I’ve known people who have given what I do for a living a shot. And I’ve known people who have given life in New York a shot. I’ve also known a lot of people who never really tried. Within each of those categories, I’ve known a lot of people who have given up. I never wanted to be one of those people.
I’m happy with my first two years in New York. And I am forever grateful to those who have supported me, who have guided me and who never gave up on me. Whatever happens in the future, wherever life takes me from here, I’ll always have this.
An editor once told me that, "in this day and age of Google and the Internet, breaking a news story ahead of the competition doesn't really matter." In other words, no matter how hard I tried to cultivate timely, relevant news stories that would resonate with our highly specific audience, the whole idea of providing information, getting it first and getting it right was meaningless.
In a way, that conversation was a snapshot of that editor's vision of that particular publication's role in the larger world. It wasn't so much about providing news as it was content. Be it analysis, opinion, rewrites of press releases, whatever, it was more important to throw up a few simple, lazily-created articles that would easily fill up more "space" in a daily-updated site.
It wasn't about news in any traditional sense of running a periodical.
1: A report of a recent event; Intelligence; Information.
2. The presentation of a report on recent or new events in a newspaper or other periodical or on radio or television.
To this day I still have a problem with that editor's assumption that search engines and the Internet have somehow changed the entire definition of news.
The basic mission of a journalist is, simply, to provide news, and to do so in a timely, relevant fashion that resonates with his or her audience. Irrespective of how search engines and the immediacy of the Internet have changed the game, a journalist's purpose stays the same. That is, news is the reason journalism exists.
So when I reflect on that editor who didn't care about breaking a news story, my thoughts return to one simple question: If you're a journalist who doesn't care about the fundamental purpose of journalism, what are you?
This is my first update to this blog since creating the page sometime in January.
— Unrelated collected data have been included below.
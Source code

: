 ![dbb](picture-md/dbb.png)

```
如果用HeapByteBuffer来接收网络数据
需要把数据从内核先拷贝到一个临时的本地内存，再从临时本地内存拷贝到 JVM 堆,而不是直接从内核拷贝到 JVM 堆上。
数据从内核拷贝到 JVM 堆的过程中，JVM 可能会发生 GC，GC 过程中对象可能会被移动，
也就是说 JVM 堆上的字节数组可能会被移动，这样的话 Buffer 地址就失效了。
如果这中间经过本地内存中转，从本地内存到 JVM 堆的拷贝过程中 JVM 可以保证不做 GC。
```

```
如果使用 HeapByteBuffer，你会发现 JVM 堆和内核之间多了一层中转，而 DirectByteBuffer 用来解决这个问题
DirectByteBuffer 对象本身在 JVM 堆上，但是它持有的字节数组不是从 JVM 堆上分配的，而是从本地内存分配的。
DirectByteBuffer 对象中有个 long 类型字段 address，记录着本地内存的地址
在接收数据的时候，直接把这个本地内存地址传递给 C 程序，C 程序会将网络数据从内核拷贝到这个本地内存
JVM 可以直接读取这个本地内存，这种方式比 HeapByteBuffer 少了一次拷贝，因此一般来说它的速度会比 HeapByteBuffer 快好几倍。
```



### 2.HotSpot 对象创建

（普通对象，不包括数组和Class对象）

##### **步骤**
Oops.
I've always found blogging to be a great creative outlet, where my opinion and thoughts can shine through more than they do through the typical - and ideally nonbiased - news story I write daily as a reporter. I'd like to think that, regardless of what I commit to words, my voice somehow finds its way into the work. For fun or for work.
But I've at least got an excuse for my general radio silence in the blogosphere.
It's been a busy year. Just about three months ago, I left my job as an associate editor for Bank Systems & Technology to become a reporter for FundFire, a daily news service owned by the Financial Times group that's focused on the investment activity of institutional investors and asset managers. It's niche. But it's good.
Over the spring and summer I also contributed to Pivot, a digital magazine of sorts that served as a guide to the mobile lifestyle, and was a killer feature of the short-lived HP TouchPad tablet. It was a great project, and one that let me expand my writing into critical analysis of consumer mobile apps. I joined the project as a freelancer, helping the company that put the magazine together assess and review various applications on HP's webOS platform.
This fall I wrote my first whitepaper, commissioned by a financial technology provider. It was a good experience, and got me into a style of writing that was essentially new to me: long form persuasive research.
So that's what I've been up to. I've had four jobs this year, and have spent free time exploring the city I live in and enjoying life among friends and loved ones.
I have considered coming back into personal blogging in some capacity, though I'm not sure how or when that will happen just yet.